__REQUIRED ACTION__. Every word of the data below has to be copied faithfully.

(Collected data)

┌──

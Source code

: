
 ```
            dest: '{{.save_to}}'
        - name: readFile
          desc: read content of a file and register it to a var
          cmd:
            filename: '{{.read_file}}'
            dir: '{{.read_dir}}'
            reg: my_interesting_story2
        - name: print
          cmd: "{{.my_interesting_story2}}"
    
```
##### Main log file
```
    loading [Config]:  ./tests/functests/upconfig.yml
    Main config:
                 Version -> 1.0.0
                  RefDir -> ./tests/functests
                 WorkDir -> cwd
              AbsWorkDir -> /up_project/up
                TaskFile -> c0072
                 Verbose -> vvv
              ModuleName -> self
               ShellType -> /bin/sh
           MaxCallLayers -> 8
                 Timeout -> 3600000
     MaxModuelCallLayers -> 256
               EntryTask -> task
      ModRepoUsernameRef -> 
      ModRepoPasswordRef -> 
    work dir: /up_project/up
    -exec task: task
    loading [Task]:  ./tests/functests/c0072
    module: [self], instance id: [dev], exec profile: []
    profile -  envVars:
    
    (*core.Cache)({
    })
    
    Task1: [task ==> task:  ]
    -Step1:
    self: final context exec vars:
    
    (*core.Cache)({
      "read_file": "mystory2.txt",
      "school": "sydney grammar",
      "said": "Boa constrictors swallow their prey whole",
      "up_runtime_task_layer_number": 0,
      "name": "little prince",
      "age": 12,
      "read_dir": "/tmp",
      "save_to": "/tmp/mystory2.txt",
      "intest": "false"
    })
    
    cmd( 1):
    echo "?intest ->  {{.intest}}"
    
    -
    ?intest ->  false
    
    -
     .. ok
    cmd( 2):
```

└──

__ANSWER TO THIS EXERCISE__.
Source code

:
 ```
            dest: '{{.save_to}}'
        - name: readFile
          desc: read content of a file and register it to a var
          cmd:
            filename: '{{.read_file}}'
            dir: '{{.read_dir}}'
            reg: my_interesting_story2
        - name: print
          cmd: "{{.my_interesting_story2}}"
    
```
##### Main log file
```
    loading [Config]:  ./tests/functests/upconfig.yml
    Main config:
                 Version -> 1.0.0
                  RefDir -> ./tests/functests
                 WorkDir -> cwd
              AbsWorkDir -> /up_project/up
                TaskFile -> c0072
                 Verbose -> vvv
              ModuleName -> self
               ShellType -> /bin/sh
           MaxCallLayers -> 8
                 Timeout -> 3600000
     MaxModuelCallLayers -> 256
               EntryTask -> task
      ModRepoUsernameRef -> 
      ModRepoPasswordRef -> 
    work dir: /up_project/up
    -exec task: task
    loading [Task]:  ./tests/functests/c0072
    module: [self], instance id: [dev], exec profile: []
    profile -  envVars:
    
    (*core.Cache)({
    })
    
    Task1: [task ==> task:  ]
    -Step1:
    self: final context exec vars:
    
    (*core.Cache)({
      "read_file": "mystory2.txt",
      "school": "sydney grammar",
      "said": "Boa constrictors swallow their prey whole",
      "up_runtime_task_layer_number": 0,
      "name": "little prince",
      "age": 12,
      "read_dir": "/tmp",
      "save_to": "/tmp/mystory2.txt",
      "intest": "false"
    })
    
    cmd( 1):
    echo "?intest ->  {{.intest}}"
    
    -
    ?intest ->  false
    
    -
     .. ok
    cmd( 2):
```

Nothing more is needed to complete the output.